Preprocessing
Use this tutorial to learn how to generate the files needed to train Terrier from scratch. You can use this to replicate the results found in the paper (still to be released).
Repbase
Terrier is trained using Repbase, a database of repetitive elements. Repbase is available with a subscription from the Genetic Information Research Institute (GIRI) and is released under an academic user agreement which is available on the GIRI site. Terrier was trained using the 29.07 release of Repbase (2024-07-24) release.
Download Repbase database in FASTA format from https://www.girinst.org/server/RepBase/index.php
Untar the file and you will have a directory with a few dozen FASTA files with a .ref
extension.
We will refer to this directory as REPBASE_DIR
.
We will ignore the files in the archive
directory.
Preprocess
Terrier takes two input files, a SeqTree and a SeqBank. The SeqBank holds the sequence data for each accession in the dataset. The SeqTree has the information about the cross-validation partition for each accession and which node in the taxonomic tree that the accession corresponds to.
These two files can be generated from the Repbase database using the terrier-tools
CLI utility:
terrier-tools preprocess --repbase $REPBASE_DIR --seqbank $REPBASE_DIR/Repbase-seqbank.sb --seqtree $REPBASE_DIR/Repbase-seqtree.st
This will create a SeqBank file called Repbase-seqbank.sb
and a SeqTree files called Repbase-seqtree.st
and place them the $REPBASE_DIR
.
The SeqTree file will have five cross-validation partitions and a taxonomic tree using the RepeatMasker schema.
To create a different number of partitions, run the command with the --partitions
flag. For more options see the help:
terrier-tools preprocess --help
Now you are ready to train Terrier using the SeqBank and SeqTree files you have created.
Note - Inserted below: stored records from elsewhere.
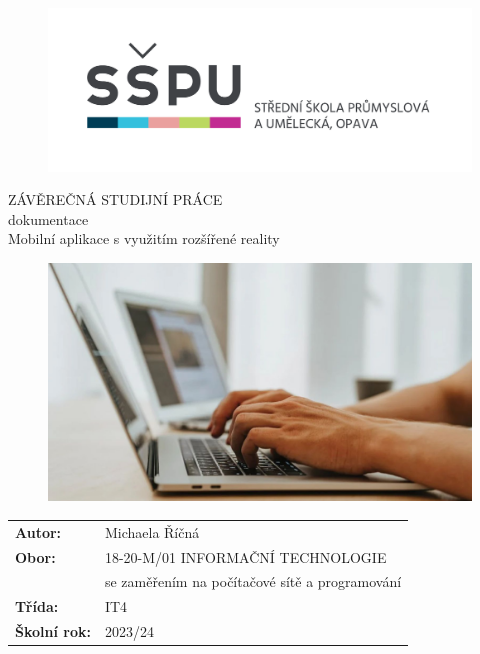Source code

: \documentclass[12pt, a4paper,
twoside,        %
openright
]{report}
\title{\nazevPrace} %
\author{\jmenoAutora} %
\date{\datumOdevzdani} %
\newcommand\obor{INFORMAČNÍ TECHNOLOGIE} %
\newcommand\kodOboru{18-20-M/01} %
\newcommand\zamereni{se zaměřením na počítačové sítě a programování} %
\newcommand\trida{IT4} %
\newcommand\jmenoAutora{Michaela Říčná}  %
\newcommand\skolniRok{2023/24} %
\newcommand\nazevPrace{Mobilní aplikace s využitím rozšířené reality} %
\begin{document}
	
	\pagestyle{empty}
	
	\cleardoublepage

	
	{\selectfont
		\begin{figure}[h]
			\centering
			\includegraphics[width=0.6\linewidth]{image/logo-skoly.png} 
		\end{figure}
		
		
		{\bfseries %
			\begin{center}
				\vspace{0.025 \textheight}
				\LARGE{ZÁVĚREČNÁ STUDIJNÍ PRÁCE}\\
				\large{dokumentace}\\
				\vspace{0.075 \textheight}
				\LARGE {\nazevPrace}\\
			\end{center}  
		}%
		
		\begin{figure}[h]
			\centering
			\includegraphics[width=0.8\linewidth]{image/programovani-02.jpg} 
		\end{figure}
		
		\vspace{0.02 \textheight}
		\begin{table}[h!]
			\begin{tabular}{ll}
				\textbf{Autor:} & \jmenoAutora\\ 
				\textbf{Obor:} & \kodOboru { } \obor\\
				\textbf{} & \zamereni\\
				\textbf{Třída:} & \trida\\
				\textbf{Školní rok:} & \skolniRok\\
			\end{tabular}
			
		\end{table}		
	}
	
\end{document}
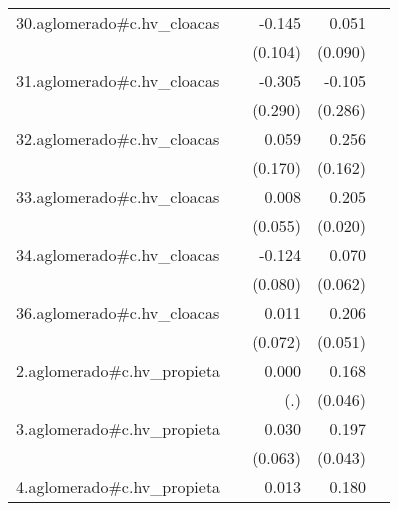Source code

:{\begin{longtable}{l*{4}{D{.}{.}{-1}}}
\addlinespace
30.aglomerado#c.hv\_cloacas&                     &      -0.145         &       0.051         &                     \\
            &                     &     (0.104)         &     (0.090)         &                     \\
\addlinespace
31.aglomerado#c.hv\_cloacas&                     &      -0.305         &      -0.105         &                     \\
            &                     &     (0.290)         &     (0.286)         &                     \\
\addlinespace
32.aglomerado#c.hv\_cloacas&                     &       0.059         &       0.256         &                     \\
            &                     &     (0.170)         &     (0.162)         &                     \\
\addlinespace
33.aglomerado#c.hv\_cloacas&                     &       0.008         &       0.205\sym{***}&                     \\
            &                     &     (0.055)         &     (0.020)         &                     \\
\addlinespace
34.aglomerado#c.hv\_cloacas&                     &      -0.124         &       0.070         &                     \\
            &                     &     (0.080)         &     (0.062)         &                     \\
\addlinespace
36.aglomerado#c.hv\_cloacas&                     &       0.011         &       0.206\sym{***}&                     \\
            &                     &     (0.072)         &     (0.051)         &                     \\
\addlinespace
2.aglomerado#c.hv\_propieta&                     &       0.000         &       0.168\sym{***}&                     \\
            &                     &         (.)         &     (0.046)         &                     \\
\addlinespace
3.aglomerado#c.hv\_propieta&                     &       0.030         &       0.197\sym{***}&                     \\
            &                     &     (0.063)         &     (0.043)         &                     \\
\addlinespace
4.aglomerado#c.hv\_propieta&                     &       0.013         &       0.180\sym{***}&                     \\

\end{longtable}}
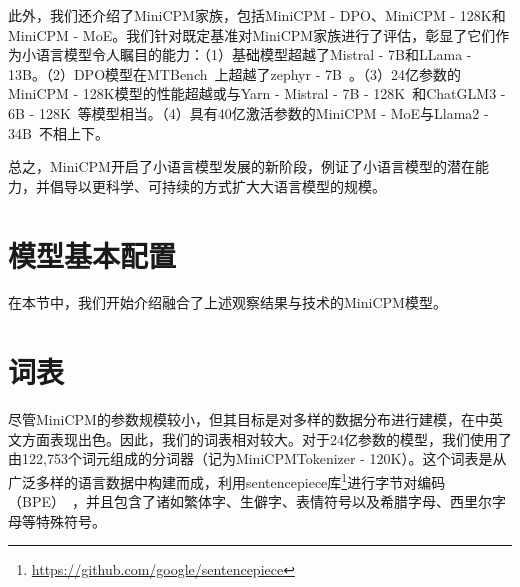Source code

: 此外，我们还介绍了MiniCPM家族，包括MiniCPM - DPO、MiniCPM - 128K和MiniCPM - MoE。我们针对既定基准对MiniCPM家族进行了评估，彰显了它们作为小语言模型令人瞩目的能力：（1）基础模型超越了Mistral - 7B和LLama - 13B。（2）DPO模型在MTBench~\citep{zheng2024judging}上超越了zephyr - 7B~\citep{tunstall2023zephyr}。（3）24亿参数的MiniCPM - 128K模型的性能超越或与Yarn - Mistral - 7B - 128K~\citep{peng2023yarn}和ChatGLM3 - 6B - 128K~\citep{du2021glm}等模型相当。（4）具有40亿激活参数的MiniCPM - MoE与Llama2 - 34B~\citep{touvron2023llama}不相上下。

总之，MiniCPM开启了小语言模型发展的新阶段，例证了小语言模型的潜在能力，并倡导以更科学、可持续的方式扩大大语言模型的规模。 



\section{模型基本配置}
在本节中，我们开始介绍融合了上述观察结果与技术的MiniCPM模型。
\label{sec:model}
\begin{table}[htbp]
    \centering
{}
    \caption{MiniCPM的模型配置。N（十亿）、$d_m$、$d_{ff}$、$d_h$、$n_q$、$n_{kv}$、$L$、批量大小（百万）、词元数（T）分别代表模型的非嵌入参数数量、模型隐藏维度、前馈层瓶颈维度、注意力头维度、查询数量、键/值数量、层数、训练批量大小、总训练词元数。}
    \label{tab:model_configs}
\end{table}

\section{词表}
尽管MiniCPM的参数规模较小，但其目标是对多样的数据分布进行建模，在中英文方面表现出色。因此，我们的词表相对较大。对于24亿参数的模型，我们使用了由122,753个词元组成的分词器（记为MiniCPMTokenizer - 120K）。这个词表是从广泛多样的语言数据中构建而成，利用sentencepiece库\footnote{\url{https://github.com/google/sentencepiece}}进行字节对编码（BPE）~\citep{sennrich-etal-2016-neural}，并且包含了诸如繁体字、生僻字、表情符号以及希腊字母、西里尔字母等特殊符号。

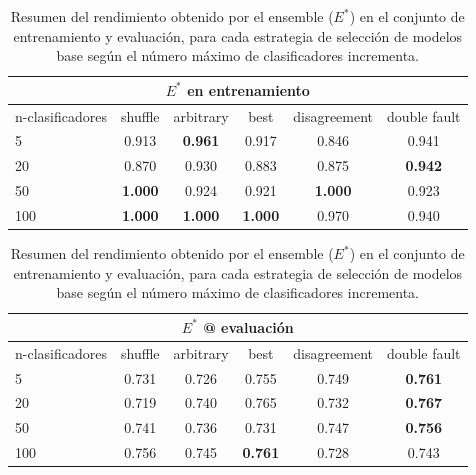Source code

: \begin{table}[H]
    \centering
    
    \begin{tabular}{lccccc}
    \toprule
        \multicolumn{6}{c}{$E^*$ en entrenamiento} \\ \midrule
        n-clasificadores & shuffle & arbitrary & best & disagreement & double fault  \\ \midrule \midrule
        5 & 0.913 & {\bf 0.961} & 0.917 & 0.846 & 0.941 \\
        20 & 0.870 & 0.930 & 0.883 & 0.875 & {\bf 0.942} \\
        50 & {\bf 1.000} & 0.924 & 0.921 & {\bf 1.000} & 0.923 \\
        100 & {\bf 1.000} & {\bf 1.000} & {\bf 1.000} & 0.970 & 0.940 \\
    \bottomrule
    \end{tabular}

    \begin{tabular}{lccccc}
    \toprule
        \multicolumn{6}{c}{$E^*$ @ evaluación} \\ \midrule
        n-clasificadores & shuffle & arbitrary & best & disagreement & double fault  \\ \midrule \midrule
        5 & 0.731 & 0.726 & 0.755 & 0.749 & {\bf 0.761} \\
        20 & 0.719 & 0.740 & 0.765 & 0.732 & {\bf 0.767} \\
        50 & 0.741 & 0.736 & 0.731 & 0.747 & {\bf 0.756} \\
        100 & 0.756 & 0.745 & {\bf 0.761} & 0.728 & 0.743 \\
    \bottomrule
    \end{tabular}

    \caption{Resumen del rendimiento obtenido por el ensemble ($E^*$) en el conjunto de entrenamiento y evaluación, para cada estrategia de selección de modelos base según el número máximo de clasificadores incrementa.}
    \label{table:performance}
\end{table}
Optional: Display the SeqTree
You can list the number of accessions for each node in the SeqTree file with this command:
seqtree render $REPBASE_DIR/Repbase-seqtree.st --print --count
That will output a tree with the number of accessions like this:
root
├── SINE (107)
│ ├── 7SL (192)
│ ├── tRNA (2312)
│ ├── 5S (35)
│ └── U (17)
├── LTR (1169)
│ ├── ERV (9127)
│ ├── Gypsy (28119)
│ ├── DIRS (1332)
│ ├── Copia (10619)
│ ├── Pao (5320)
│ └── Caulimovirus (207)
├── LINE (446)
│ ├── L1 (4833)
│ ├── R2 (336)
│ ├── CR1 (1237)
│ ├── I (1093)
│ ├── R1 (410)
│ ├── Rex-Babar (141)
│ ├── Dong-R4 (58)
│ ├── L2 (889)
│ ├── RTE (1065)
│ ├── Proto2 (69)
│ ├── CRE (99)
│ ├── Dualen (13)
│ ├── Proto1 (10)
│ └── Tad1 (550)
├── DNA (2404)
│ ├── hAT (6083)
│ ├── PiggyBac (627)
│ ├── TcMar (4884)
│ ├── Kolobok (857)
│ ├── MULE (2531)
│ ├── CMC (1667)
│ ├── Merlin (151)
│ ├── Maverick (237)
│ ├── P (320)
│ ├── Harbinger (2381)
│ ├── Dada (170)
│ ├── Crypton (294)
│ ├── Ginger (91)
│ ├── Academ (526)
│ ├── Zator (102)
│ ├── IS3EU (79)
│ ├── Zisupton (44)
│ ├── Sola (385)
│ └── Novosib (9)
├── Satellite (741)
├── RC
│ └── Helitron (1999)
├── Structural_RNA (86)
├── PLE (1045)
└── Other (11)
You can also display the SeqTree in a Sunburst chart by running:
seqtree sunburst $REPBASE_DIR/Repbase-seqtree.st --show --output $REPBASE_DIR/Repbase-seqtree.html
This will create an HTML file with the Sunburst chart of the SeqTree like this:
You can open the HTML file in a browser to view the chart.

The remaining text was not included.